All of the data below must be reproduced word for word, but without its images.

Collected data

--

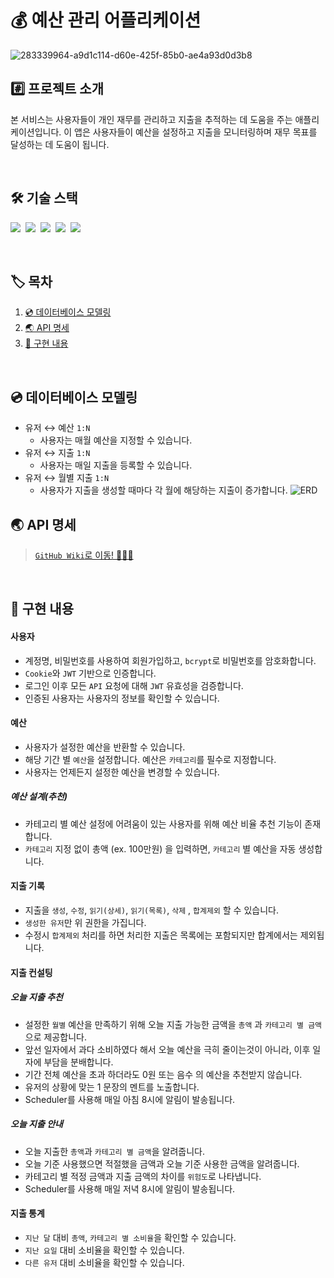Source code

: # 💰 예산 관리 어플리케이션
![283339964-a9d1c114-d60e-425f-85b0-ae4a93d0d3b8](https://hackmd.io/_uploads/H14s9PRNp.png)

## #️⃣ 프로젝트 소개

본 서비스는 사용자들이 개인 재무를 관리하고 지출을 추적하는 데 도움을 주는 애플리케이션입니다. 이 앱은 사용자들이 예산을 설정하고 지출을 모니터링하며 재무 목표를 달성하는 데 도움이 됩니다. 

<br>

## 🛠️ 기술 스택

<img src="https://img.shields.io/badge/Node.js-version_18-339933">&nbsp;
<img src="https://img.shields.io/badge/ Nest.js-version_10-E0234E">&nbsp;
<img src="https://img.shields.io/badge/TypeScript-version_5-3178C6">&nbsp;
<img src="https://img.shields.io/badge/TypeORM-version_0.3-fcad03">&nbsp;
<img src="https://img.shields.io/badge/MySQL-version_8-00758F">&nbsp;

<br>

## 🏷️ 목차

1. [:cd: 데이터베이스 모델링](#cd-데이터베이스-모델링)
2. [:earth_asia: API 명세](#earth_asia-API-명세)
3. [:bookmark_tabs: 구현 내용](#bookmark_tabs-구현-내용)


<br>

## :cd: 데이터베이스 모델링

- 유저 ↔️ 예산 `1:N`
    - 사용자는 매월 예산을 지정할 수 있습니다.
- 유저 ↔️ 지출 `1:N`
    - 사용자는 매일 지출을 등록할 수 있습니다.
- 유저 ↔️ 월별 지출 `1:N`
    - 사용자가 지출을 생성할 때마다 각 월에 해당하는 지출이 증가합니다.
    ![ERD](https://hackmd.io/_uploads/SylSHXaNT.png)





## :earth_asia: API 명세

> [`GitHub Wiki`로 이동! 🏃🏻‍💨](https://github.com/sayapin1/budget-control-application/wiki/REST-API)

<br>

## :bookmark_tabs: 구현 내용

#### 사용자

- 계정명, 비밀번호를 사용하여 회원가입하고, `bcrypt`로 비밀번호를 암호화합니다.
- `Cookie`와 `JWT` 기반으로 인증합니다.
- 로그인 이후 모든 `API` 요청에 대해 `JWT` 유효성을 검증합니다.
- 인증된 사용자는 사용자의 정보를 확인할 수 있습니다.

#### 예산

- 사용자가 설정한 예산을 반환할 수 있습니다.
- 해당 기간 별 `예산`을 설정합니다. 예산은 `카테고리`를 필수로 지정합니다.
- 사용자는 언제든지 설정한 예산을 변경할 수 있습니다.


##### 예산 설계(추천)

- 카테고리 별 예산 설정에 어려움이 있는 사용자를 위해 예산 비율 추천 기능이 존재합니다.
- `카테고리` 지정 없이 총액 (ex. 100만원) 을 입력하면, `카테고리` 별 예산을 자동 생성합니다.

#### 지출 기록

- 지출을 `생성`, `수정`, `읽기(상세)`, `읽기(목록)`, `삭제` , `합계제외` 할 수 있습니다.
- `생성한 유저`만 위 권한을 가집니다.
- 수정시 `합계제외` 처리를 하면 처리한 지출은 목록에는 포함되지만 합계에서는 제외됩니다.

#### 지출 컨설팅

##### 오늘 지출 추천

- 설정한 `월별` 예산을 만족하기 위해 오늘 지출 가능한 금액을 `총액` 과 `카테고리 별 금액`으로 제공합니다.
-  앞선 일자에서 과다 소비하였다 해서 오늘 예산을 극히 줄이는것이 아니라, 이후 일자에 부담을 분배합니다.
-  기간 전체 예산을 초과 하더라도 0원 또는 음수 의 예산을 추천받지 않습니다.
-  유저의 상황에 맞는 1 문장의 멘트를 노출합니다.
-  Scheduler를 사용해 매일 아침 8시에 알림이 발송됩니다.

##### 오늘 지출 안내

- 오늘 지출한 `총액`과 `카테고리 별 금액`을 알려줍니다.
- 오늘 기준 사용했으면 적절했을 금액과 오늘 기준 사용한 금액을 알려줍니다.
- 카테고리 별 적정 금액과 지출 금액의 차이를 `위험도`로 나타냅니다.
- Scheduler를 사용해 매일 저녁 8시에 알림이 발송됩니다.

#### 지출 통계

- `지난 달` 대비 `총액`, `카테고리 별 소비율`을 확인할 수 있습니다.
- `지난 요일` 대비 소비율을 확인할 수 있습니다. 
- `다른 유저` 대비 소비율을 확인할 수 있습니다.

--

__Answer space__.
Source code

: # 💰 예산 관리 어플리케이션
![283339964-a9d1c114-d60e-425f-85b0-ae4a93d0d3b8](https://hackmd.io/_uploads/H14s9PRNp.png)

## #️⃣ 프로젝트 소개

본 서비스는 사용자들이 개인 재무를 관리하고 지출을 추적하는 데 도움을 주는 애플리케이션입니다. 이 앱은 사용자들이 예산을 설정하고 지출을 모니터링하며 재무 목표를 달성하는 데 도움이 됩니다. 

<br>

## 🛠️ 기술 스택

<img src="https://img.shields.io/badge/Node.js-version_18-339933">&nbsp;
<img src="https://img.shields.io/badge/ Nest.js-version_10-E0234E">&nbsp;
<img src="https://img.shields.io/badge/TypeScript-version_5-3178C6">&nbsp;
<img src="https://img.shields.io/badge/TypeORM-version_0.3-fcad03">&nbsp;
<img src="https://img.shields.io/badge/MySQL-version_8-00758F">&nbsp;

<br>

## 🏷️ 목차

1. [:cd: 데이터베이스 모델링](#cd-데이터베이스-모델링)
2. [:earth_asia: API 명세](#earth_asia-API-명세)
3. [:bookmark_tabs: 구현 내용](#bookmark_tabs-구현-내용)


<br>

## :cd: 데이터베이스 모델링

- 유저 ↔️ 예산 `1:N`
    - 사용자는 매월 예산을 지정할 수 있습니다.
- 유저 ↔️ 지출 `1:N`
    - 사용자는 매일 지출을 등록할 수 있습니다.
- 유저 ↔️ 월별 지출 `1:N`
    - 사용자가 지출을 생성할 때마다 각 월에 해당하는 지출이 증가합니다.
    ![ERD](https://hackmd.io/_uploads/SylSHXaNT.png)





## :earth_asia: API 명세

> [`GitHub Wiki`로 이동! 🏃🏻‍💨](https://github.com/sayapin1/budget-control-application/wiki/REST-API)

<br>

## :bookmark_tabs: 구현 내용

#### 사용자

- 계정명, 비밀번호를 사용하여 회원가입하고, `bcrypt`로 비밀번호를 암호화합니다.
- `Cookie`와 `JWT` 기반으로 인증합니다.
- 로그인 이후 모든 `API` 요청에 대해 `JWT` 유효성을 검증합니다.
- 인증된 사용자는 사용자의 정보를 확인할 수 있습니다.

#### 예산

- 사용자가 설정한 예산을 반환할 수 있습니다.
- 해당 기간 별 `예산`을 설정합니다. 예산은 `카테고리`를 필수로 지정합니다.
- 사용자는 언제든지 설정한 예산을 변경할 수 있습니다.


##### 예산 설계(추천)

- 카테고리 별 예산 설정에 어려움이 있는 사용자를 위해 예산 비율 추천 기능이 존재합니다.
- `카테고리` 지정 없이 총액 (ex. 100만원) 을 입력하면, `카테고리` 별 예산을 자동 생성합니다.

#### 지출 기록

- 지출을 `생성`, `수정`, `읽기(상세)`, `읽기(목록)`, `삭제` , `합계제외` 할 수 있습니다.
- `생성한 유저`만 위 권한을 가집니다.
- 수정시 `합계제외` 처리를 하면 처리한 지출은 목록에는 포함되지만 합계에서는 제외됩니다.

#### 지출 컨설팅

##### 오늘 지출 추천

- 설정한 `월별` 예산을 만족하기 위해 오늘 지출 가능한 금액을 `총액` 과 `카테고리 별 금액`으로 제공합니다.
-  앞선 일자에서 과다 소비하였다 해서 오늘 예산을 극히 줄이는것이 아니라, 이후 일자에 부담을 분배합니다.
-  기간 전체 예산을 초과 하더라도 0원 또는 음수 의 예산을 추천받지 않습니다.
-  유저의 상황에 맞는 1 문장의 멘트를 노출합니다.
-  Scheduler를 사용해 매일 아침 8시에 알림이 발송됩니다.

##### 오늘 지출 안내

- 오늘 지출한 `총액`과 `카테고리 별 금액`을 알려줍니다.
- 오늘 기준 사용했으면 적절했을 금액과 오늘 기준 사용한 금액을 알려줍니다.
- 카테고리 별 적정 금액과 지출 금액의 차이를 `위험도`로 나타냅니다.
- Scheduler를 사용해 매일 저녁 8시에 알림이 발송됩니다.

#### 지출 통계

- `지난 달` 대비 `총액`, `카테고리 별 소비율`을 확인할 수 있습니다.
- `지난 요일` 대비 소비율을 확인할 수 있습니다. 
- `다른 유저` 대비 소비율을 확인할 수 있습니다.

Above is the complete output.